All our interface functions operate over the buffer pool. The find command will go over the pages of the file, bringing one page at a time to buffer (if not there) until the key is found or we reach the end of the file. The insert command will insert a row into the table. The table is checked first and the insert is rejected if the key already exists in the table. Otherwise, the row is inserted into the last page of the table (in the linked list of allocated pages). If the file is empty or the last page does not have enough space for the record, a new page is allocated from the list of free pages. If the linked list of free pages is empty, a page is allocated at the end of the file. We assume the length of a row cannot exceed the page size minus 10 (with 2 bytes in each page allocated for the gap offset and 8 bytes allocated for the address of the next page). The delete and update commands will run the find command to find the key first before deleting or updating the row. Deleting a row will create gaps, and the gap is always pushed to the end of pages. If a page has no record after a delete, the page is removed from the linked list of allocated pages and is added to the linked list of free pages. The updates are done in place if the page has enough space. Otherwise, the old record is deleted and the new record is inserted at the end. After each delete and update, the dirty field is set, the gap offset may be updated (if needed) and all the gaps are pushed to the end of the page (if not there already).

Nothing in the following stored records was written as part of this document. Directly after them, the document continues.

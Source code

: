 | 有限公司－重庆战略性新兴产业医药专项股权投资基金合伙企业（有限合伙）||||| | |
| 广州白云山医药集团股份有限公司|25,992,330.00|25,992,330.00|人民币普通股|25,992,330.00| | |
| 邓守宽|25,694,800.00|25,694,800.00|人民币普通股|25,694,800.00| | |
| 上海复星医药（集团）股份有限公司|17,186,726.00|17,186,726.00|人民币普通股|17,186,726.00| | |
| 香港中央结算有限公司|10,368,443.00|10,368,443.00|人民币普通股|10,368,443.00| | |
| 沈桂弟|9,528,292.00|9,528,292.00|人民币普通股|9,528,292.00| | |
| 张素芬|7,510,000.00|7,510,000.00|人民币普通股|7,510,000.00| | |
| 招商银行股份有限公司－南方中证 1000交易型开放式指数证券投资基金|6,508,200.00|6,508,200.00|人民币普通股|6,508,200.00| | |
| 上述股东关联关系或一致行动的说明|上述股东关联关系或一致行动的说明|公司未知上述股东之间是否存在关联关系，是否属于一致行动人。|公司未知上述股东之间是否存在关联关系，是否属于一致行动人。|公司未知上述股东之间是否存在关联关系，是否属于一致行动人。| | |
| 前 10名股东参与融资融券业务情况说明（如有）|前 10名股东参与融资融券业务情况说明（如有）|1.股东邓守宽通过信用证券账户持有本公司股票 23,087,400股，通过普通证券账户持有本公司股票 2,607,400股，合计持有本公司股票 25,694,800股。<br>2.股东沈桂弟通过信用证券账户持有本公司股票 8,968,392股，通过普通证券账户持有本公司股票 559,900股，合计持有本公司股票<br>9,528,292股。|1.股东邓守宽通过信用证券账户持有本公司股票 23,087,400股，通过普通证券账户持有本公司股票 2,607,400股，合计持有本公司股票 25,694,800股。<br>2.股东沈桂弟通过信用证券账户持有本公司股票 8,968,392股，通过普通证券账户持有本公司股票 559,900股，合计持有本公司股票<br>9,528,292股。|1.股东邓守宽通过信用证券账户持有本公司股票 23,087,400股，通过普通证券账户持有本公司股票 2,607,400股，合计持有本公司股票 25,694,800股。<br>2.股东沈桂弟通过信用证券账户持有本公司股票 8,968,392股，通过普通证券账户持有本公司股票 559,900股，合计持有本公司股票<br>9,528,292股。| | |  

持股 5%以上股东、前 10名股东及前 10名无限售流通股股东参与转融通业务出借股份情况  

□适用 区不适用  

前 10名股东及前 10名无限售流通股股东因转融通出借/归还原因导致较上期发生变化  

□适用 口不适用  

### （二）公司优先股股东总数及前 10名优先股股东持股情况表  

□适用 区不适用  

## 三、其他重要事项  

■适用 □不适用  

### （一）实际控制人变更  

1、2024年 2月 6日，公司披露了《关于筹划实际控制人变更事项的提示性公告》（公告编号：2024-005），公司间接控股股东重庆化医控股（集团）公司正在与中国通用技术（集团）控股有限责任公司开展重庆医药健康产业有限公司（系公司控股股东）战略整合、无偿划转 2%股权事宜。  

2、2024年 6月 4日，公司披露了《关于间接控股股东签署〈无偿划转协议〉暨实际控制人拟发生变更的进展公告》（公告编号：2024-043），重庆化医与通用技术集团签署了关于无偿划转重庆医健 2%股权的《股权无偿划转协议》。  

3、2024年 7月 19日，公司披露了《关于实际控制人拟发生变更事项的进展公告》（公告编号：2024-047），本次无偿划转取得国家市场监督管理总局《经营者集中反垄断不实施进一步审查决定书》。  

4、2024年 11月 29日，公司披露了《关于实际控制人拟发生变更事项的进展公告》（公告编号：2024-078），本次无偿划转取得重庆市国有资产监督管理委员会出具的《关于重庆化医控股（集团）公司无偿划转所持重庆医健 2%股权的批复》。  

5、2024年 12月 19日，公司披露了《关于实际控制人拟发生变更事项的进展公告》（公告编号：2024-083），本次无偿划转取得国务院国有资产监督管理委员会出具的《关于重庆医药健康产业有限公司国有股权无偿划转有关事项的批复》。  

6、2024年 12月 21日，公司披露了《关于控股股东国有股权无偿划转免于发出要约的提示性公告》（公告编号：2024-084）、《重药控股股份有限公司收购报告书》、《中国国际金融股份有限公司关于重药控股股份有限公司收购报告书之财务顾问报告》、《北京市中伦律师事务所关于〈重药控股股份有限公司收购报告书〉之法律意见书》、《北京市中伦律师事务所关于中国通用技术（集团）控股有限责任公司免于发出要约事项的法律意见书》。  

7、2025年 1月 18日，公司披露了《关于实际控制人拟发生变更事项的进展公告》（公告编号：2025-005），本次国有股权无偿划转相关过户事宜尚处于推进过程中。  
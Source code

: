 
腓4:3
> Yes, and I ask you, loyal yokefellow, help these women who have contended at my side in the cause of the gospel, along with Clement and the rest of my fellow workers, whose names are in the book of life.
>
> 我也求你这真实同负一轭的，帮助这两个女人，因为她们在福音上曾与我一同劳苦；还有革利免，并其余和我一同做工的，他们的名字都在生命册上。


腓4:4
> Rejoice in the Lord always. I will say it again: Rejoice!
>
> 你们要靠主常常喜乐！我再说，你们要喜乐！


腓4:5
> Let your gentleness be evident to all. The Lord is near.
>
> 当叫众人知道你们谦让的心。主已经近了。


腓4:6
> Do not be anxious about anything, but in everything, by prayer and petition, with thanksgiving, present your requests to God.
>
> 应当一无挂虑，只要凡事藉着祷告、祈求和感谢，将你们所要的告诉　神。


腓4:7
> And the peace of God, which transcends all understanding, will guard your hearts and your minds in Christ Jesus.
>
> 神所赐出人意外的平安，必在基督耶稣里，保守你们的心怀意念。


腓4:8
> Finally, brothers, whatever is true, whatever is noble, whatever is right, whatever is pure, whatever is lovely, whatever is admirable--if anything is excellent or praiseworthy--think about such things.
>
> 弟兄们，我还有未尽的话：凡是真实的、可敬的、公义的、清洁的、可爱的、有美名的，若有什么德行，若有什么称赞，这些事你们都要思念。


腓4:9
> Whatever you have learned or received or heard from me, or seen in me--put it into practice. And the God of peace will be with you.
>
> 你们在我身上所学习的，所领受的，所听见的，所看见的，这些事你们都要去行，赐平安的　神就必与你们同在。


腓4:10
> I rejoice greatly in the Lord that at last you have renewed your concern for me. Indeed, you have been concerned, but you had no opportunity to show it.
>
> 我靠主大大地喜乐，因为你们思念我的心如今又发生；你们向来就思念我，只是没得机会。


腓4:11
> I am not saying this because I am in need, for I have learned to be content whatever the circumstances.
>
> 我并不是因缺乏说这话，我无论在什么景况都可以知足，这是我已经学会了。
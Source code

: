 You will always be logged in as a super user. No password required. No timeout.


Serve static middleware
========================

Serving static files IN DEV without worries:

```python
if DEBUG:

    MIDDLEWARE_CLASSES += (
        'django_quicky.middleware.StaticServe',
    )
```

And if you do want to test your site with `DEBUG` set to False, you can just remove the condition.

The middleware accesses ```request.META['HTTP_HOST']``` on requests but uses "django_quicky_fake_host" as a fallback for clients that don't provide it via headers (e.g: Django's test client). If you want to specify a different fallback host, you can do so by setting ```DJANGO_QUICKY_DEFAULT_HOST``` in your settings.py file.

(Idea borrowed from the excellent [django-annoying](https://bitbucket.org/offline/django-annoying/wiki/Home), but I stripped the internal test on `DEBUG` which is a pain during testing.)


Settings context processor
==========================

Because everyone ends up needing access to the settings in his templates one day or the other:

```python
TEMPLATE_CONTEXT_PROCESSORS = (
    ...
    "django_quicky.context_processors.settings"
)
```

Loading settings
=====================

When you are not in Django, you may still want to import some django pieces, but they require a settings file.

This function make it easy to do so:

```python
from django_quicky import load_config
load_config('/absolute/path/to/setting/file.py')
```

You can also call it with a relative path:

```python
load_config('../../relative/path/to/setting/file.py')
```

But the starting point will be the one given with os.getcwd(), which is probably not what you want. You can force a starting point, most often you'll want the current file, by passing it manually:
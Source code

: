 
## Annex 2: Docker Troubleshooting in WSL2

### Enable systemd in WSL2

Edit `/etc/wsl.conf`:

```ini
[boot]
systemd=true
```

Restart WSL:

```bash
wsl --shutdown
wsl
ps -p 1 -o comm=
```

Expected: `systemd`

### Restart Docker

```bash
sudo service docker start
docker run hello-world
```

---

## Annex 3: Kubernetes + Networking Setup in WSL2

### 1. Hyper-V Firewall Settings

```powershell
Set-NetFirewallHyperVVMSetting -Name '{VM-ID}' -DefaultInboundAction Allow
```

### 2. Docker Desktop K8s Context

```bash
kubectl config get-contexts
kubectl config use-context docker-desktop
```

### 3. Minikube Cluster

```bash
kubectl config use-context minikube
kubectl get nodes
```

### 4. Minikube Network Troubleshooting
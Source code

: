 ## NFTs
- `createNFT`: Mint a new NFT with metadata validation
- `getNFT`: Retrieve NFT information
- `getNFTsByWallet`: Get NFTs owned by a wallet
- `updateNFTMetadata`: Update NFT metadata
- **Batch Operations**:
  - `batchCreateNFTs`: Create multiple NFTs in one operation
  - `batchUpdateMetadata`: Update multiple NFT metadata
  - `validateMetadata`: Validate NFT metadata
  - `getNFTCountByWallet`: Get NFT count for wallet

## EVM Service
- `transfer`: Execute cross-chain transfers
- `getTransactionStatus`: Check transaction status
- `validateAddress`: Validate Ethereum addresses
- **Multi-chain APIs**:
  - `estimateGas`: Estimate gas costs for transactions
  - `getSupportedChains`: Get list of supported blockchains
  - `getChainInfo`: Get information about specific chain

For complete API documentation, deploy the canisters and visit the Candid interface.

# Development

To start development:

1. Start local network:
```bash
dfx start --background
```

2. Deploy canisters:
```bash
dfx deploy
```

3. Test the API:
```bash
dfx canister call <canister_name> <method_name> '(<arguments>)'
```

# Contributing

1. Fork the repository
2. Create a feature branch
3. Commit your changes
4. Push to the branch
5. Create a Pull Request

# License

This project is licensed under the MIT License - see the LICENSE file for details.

Part 2 – Clock replacement policy
The provided code implements an LRU replacement policy to evict pages from the buffer when it is full. Your job in this part is to implement the clock replacement policy, which will replace the LRU policy in the code. Your changes will be done in file buffer.c. Everything else in the code will operate as before. The clock policy has less overhead (hence more efficient) since the unpinned pages are not constantly pushed to the end of the queue. Under the clock policy, the buffer frames are arranged in a circle, and a hand points to one frame. Each frame has a reference flag, which can be 0 or 1. When a page is read into buffer or accessed in buffer, its reference bit is set to 1. Buffer pages with reference bit 0 can be evicted whereas those with reference bit 1 are not.
When the buffer is full and a page is requested, the frame pointed by the hand is examined. If its reference bit is 0, its content is thrown out (written to disk if dirty), the frame is allocated for the new request, the reference bit is set to 1, and the hand is moved clockwise to the next frame. If the reference bit is 1, it is set to zero and the hand is moved to the next frame. As noted, a page is evicted only if it is not accessed for the time it takes for the hand to make a rotation and set it to 0 and then make another full rotation to find the reference bit of the frame still 0.
Submission and testing
Your solution for Part (0) will be added to file Part0.txt, for Part (1) will be implemented in heap.c and heap.h, and your solution for Part (2) will be implemented in buffer.c and buffer.h. Your solution for Part (1) should work with both the existing buffer.c that implements LRU and the new buffer.c that implements clock. Your submission must compile withe the provided makefile and create a library named libdbBM.a.
You are provided with some basic test cases in heapTest.c, and are expected to develop your extensive set of test cases.
Grading
The project mark is broken as follows. 10% of the mark is allocated for Part 0, 60% for Part 1, and 30% for Part 2. For Parts 1 and 2, we will be checking the correctness and code quality. The correctness will be tested using some test cases and manually. The code quality will be in terms of the clarity, comments in the code, checking for possible errors and avoiding memory leaks (Valgrind is a useful tool for checking memory leaks).
© 2021 Davood Rafiei
Content licensed under a Creative Commons Attribution-NonCommercial 4.0 International License, except where indicated otherwise.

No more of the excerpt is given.